Desperate for work, Sallie, a single mother, was overjoyed to receive the email that she had been selected for the position doing remote support for an executive.
The hiring manager indicated that the first step was to get her office set up. To do so, they would be sending $5,000 to Sallie’s bank account. Once the money has arrived in her account, Sallie would go to a specific office supply website and order materials to support her new job. She would pay by ACH. This might delay delivery a bit, but this way she did not need to use her own credit card. She felt it was very generous — and was quite happy to avoid using her already stretched credit.
She placed the order with the supply company — computer, phone, printer, desk, ancillary office supplies. The total for the order added up to just over $4,000. She entered her routing and account number to allow the supply company to pull the funds from her bank account and was told the order would ship in two weeks. Concerned that her new employer would think she was trying to take advantage, she sent an email asking where to send the additional money. She was told to keep the money, as other expenses were sure to come up.

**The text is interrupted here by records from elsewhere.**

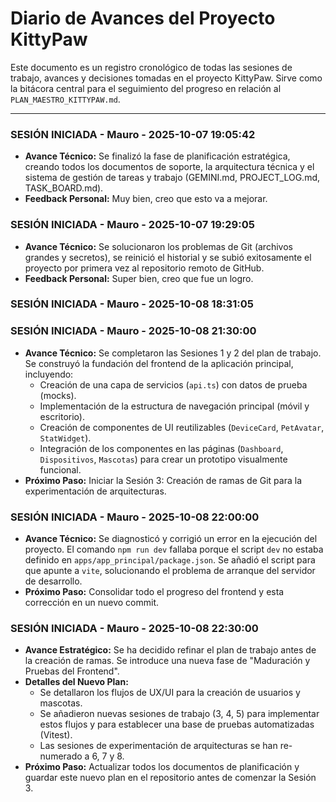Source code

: # Diario de Avances del Proyecto KittyPaw

Este documento es un registro cronológico de todas las sesiones de trabajo, avances y decisiones tomadas en el proyecto KittyPaw. Sirve como la bitácora central para el seguimiento del progreso en relación al `PLAN_MAESTRO_KITTYPAW.md`.

---

### SESIÓN INICIADA - Mauro - 2025-10-07 19:05:42
- **Avance Técnico:** Se finalizó la fase de planificación estratégica, creando todos los documentos de soporte, la arquitectura técnica y el sistema de gestión de tareas y trabajo (GEMINI.md, PROJECT_LOG.md, TASK_BOARD.md).
- **Feedback Personal:** Muy bien, creo que esto va a mejorar.

### SESIÓN INICIADA - Mauro - 2025-10-07 19:29:05
- **Avance Técnico:** Se solucionaron los problemas de Git (archivos grandes y secretos), se reinició el historial y se subió exitosamente el proyecto por primera vez al repositorio remoto de GitHub.
- **Feedback Personal:** Super bien, creo que fue un logro.

### SESIÓN INICIADA - Mauro - 2025-10-08 18:31:05

### SESIÓN INICIADA - Mauro - 2025-10-08 21:30:00
- **Avance Técnico:** Se completaron las Sesiones 1 y 2 del plan de trabajo. Se construyó la fundación del frontend de la aplicación principal, incluyendo:
    - Creación de una capa de servicios (`api.ts`) con datos de prueba (mocks).
    - Implementación de la estructura de navegación principal (móvil y escritorio).
    - Creación de componentes de UI reutilizables (`DeviceCard`, `PetAvatar`, `StatWidget`).
    - Integración de los componentes en las páginas (`Dashboard`, `Dispositivos`, `Mascotas`) para crear un prototipo visualmente funcional.
- **Próximo Paso:** Iniciar la Sesión 3: Creación de ramas de Git para la experimentación de arquitecturas.

### SESIÓN INICIADA - Mauro - 2025-10-08 22:00:00
- **Avance Técnico:** Se diagnosticó y corrigió un error en la ejecución del proyecto. El comando `npm run dev` fallaba porque el script `dev` no estaba definido en `apps/app_principal/package.json`. Se añadió el script para que apunte a `vite`, solucionando el problema de arranque del servidor de desarrollo.
- **Próximo Paso:** Consolidar todo el progreso del frontend y esta corrección en un nuevo commit.

### SESIÓN INICIADA - Mauro - 2025-10-08 22:30:00
- **Avance Estratégico:** Se ha decidido refinar el plan de trabajo antes de la creación de ramas. Se introduce una nueva fase de "Maduración y Pruebas del Frontend".
- **Detalles del Nuevo Plan:**
    - Se detallaron los flujos de UX/UI para la creación de usuarios y mascotas.
    - Se añadieron nuevas sesiones de trabajo (3, 4, 5) para implementar estos flujos y para establecer una base de pruebas automatizadas (Vitest).
    - Las sesiones de experimentación de arquitecturas se han re-numerado a 6, 7 y 8.
- **Próximo Paso:** Actualizar todos los documentos de planificación y guardar este nuevo plan en el repositorio antes de comenzar la Sesión 3.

After a few weeks passed, no packages arrived from the office supply company. Concerned, Sallie contacted the hiring manager to let them know she hadn’t received anything. The hiring manager indicated they were having problems with that particular supplier. Sallie was directed to the web site for a different office supply company and told to place a new order there. They would be sending additional funds to her bank account to pay for the items. Sallie was not to worry about the first order, the hiring manager would take care of that.
Sadly, there was no real job for Sallie…
If you’re reading this post, you are likely a fraud professional and you recognize this as an “employment scam.” In this case, Sallie is not being scammed – in fact she was making money – she is the means for the scammers to exfiltrate money earned from other scams. While perhaps unsuspecting (at least at first), Sallie is a mule.

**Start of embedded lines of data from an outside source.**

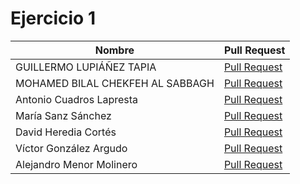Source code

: # Ejercicio 1

| Nombre | Pull Request |
|--------|--------|
| GUILLERMO LUPIÁÑEZ TAPIA | [Pull Request](https://github.com/XDavid1999/PacketService/pull/57) |
| MOHAMED BILAL CHEKFEH AL SABBAGH | [Pull Request](https://github.com/guillelpnz/TextAnalyzer/pull/33) |
| Antonio Cuadros Lapresta | [Pull Request](https://github.com/bytevictor/AnimeFLV-API/pull/49) |
| María Sanz Sánchez | [Pull Request](https://github.com/LCinder/Order-n-Go/pull/67) |
| David Heredia Cortés | [Pull Request](https://github.com/biilal1999/GameStore/pull/66) |
| Víctor González Argudo | [Pull Request](https://github.com/antoniorev/ListenYourMood/pull/35) |
| Alejandro Menor Molinero | [Pull Request](https://github.com/joseegc10/get-match/pull/70) |
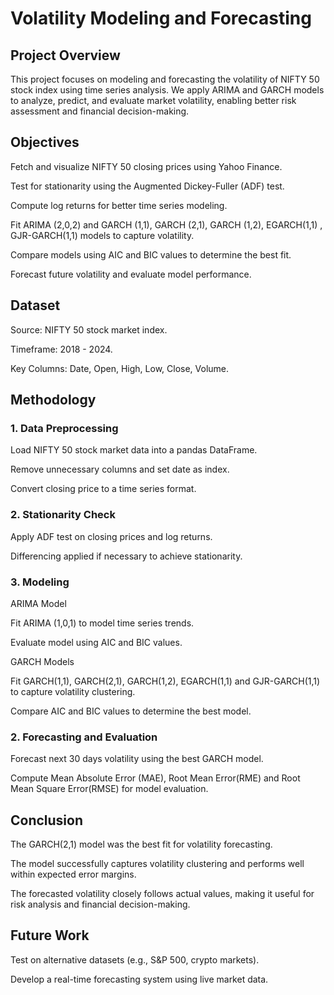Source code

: # Volatility Modeling and Forecasting

## Project Overview

This project focuses on modeling and forecasting the volatility of NIFTY 50 stock index using time series analysis. We apply ARIMA and GARCH models to analyze, predict, and evaluate market volatility, enabling better risk assessment and financial decision-making.

## Objectives

Fetch and visualize  NIFTY 50 closing prices  using Yahoo Finance.

Test for stationarity using the Augmented Dickey-Fuller (ADF) test.

Compute log returns for better time series modeling.

Fit ARIMA (2,0,2) and GARCH (1,1), GARCH (2,1), GARCH (1,2), EGARCH(1,1) , GJR-GARCH(1,1) models to capture volatility.

Compare models using AIC and BIC values to determine the best fit.

Forecast future volatility and evaluate model performance.

## Dataset

Source: NIFTY 50 stock market index.

Timeframe: 2018 - 2024.

Key Columns: Date, Open, High, Low, Close, Volume.

## Methodology

### 1. Data Preprocessing

Load NIFTY 50 stock market data into a pandas DataFrame.

Remove unnecessary columns and set date as index.

Convert closing price to a time series format.

### 2. Stationarity Check

Apply ADF test on closing prices and log returns.

Differencing applied if necessary to achieve stationarity.

### 3. Modeling

ARIMA Model

Fit ARIMA (1,0,1) to model time series trends.

Evaluate model using AIC and BIC values.

GARCH Models

Fit GARCH(1,1), GARCH(2,1), GARCH(1,2), EGARCH(1,1) and GJR-GARCH(1,1) to capture volatility clustering.

Compare AIC and BIC values to determine the best model.

### 2. Forecasting and Evaluation

Forecast next 30 days volatility using the best GARCH model.

Compute Mean Absolute Error (MAE), Root Mean Error(RME) and Root Mean Square Error(RMSE) for model evaluation.

## Conclusion

The GARCH(2,1) model was the best fit for volatility forecasting.

The model successfully captures volatility clustering and performs well within expected error margins.

The forecasted volatility closely follows actual values, making it useful for risk analysis and financial decision-making.

## Future Work

Test on alternative datasets (e.g., S&P 500, crypto markets).

Develop a real-time forecasting system using live market data.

Mule accounts are used by fraudsters to launder ill-gotten gains. In the paper money world, this used to be done through cash businesses – bars, restaurants, casinos, laundromats, and convenience stores. In the digital world, fraudsters need to move money electronically through a series of accounts.
It oversimplifies the situation to use the phrase “mule account” and believe there is a single definition. BioCatch has created a valuable categorization of types of mule accounts that helps clarify the discussion. There are several types of mules – some who are more complicit in the scheme and others who are completely unaware, victims of an account takeover. Each type of mule account will exhibit different activities and behaviors. Understanding each will help fraud fighters identify them.
For all mule accounts, the actions of the account holder when doing “run of the mill” transactions over time sets a baseline of perceptible behavior. Having a baseline of normal behavior is a necessary tool in identifying mule activity. When acting as a mule, customers will behave differently regardless of the type of mule account. Subtle changes in behavior, when taken in aggregate, can be strong indicators of mule activity and give fraud fighters targets to evaluate.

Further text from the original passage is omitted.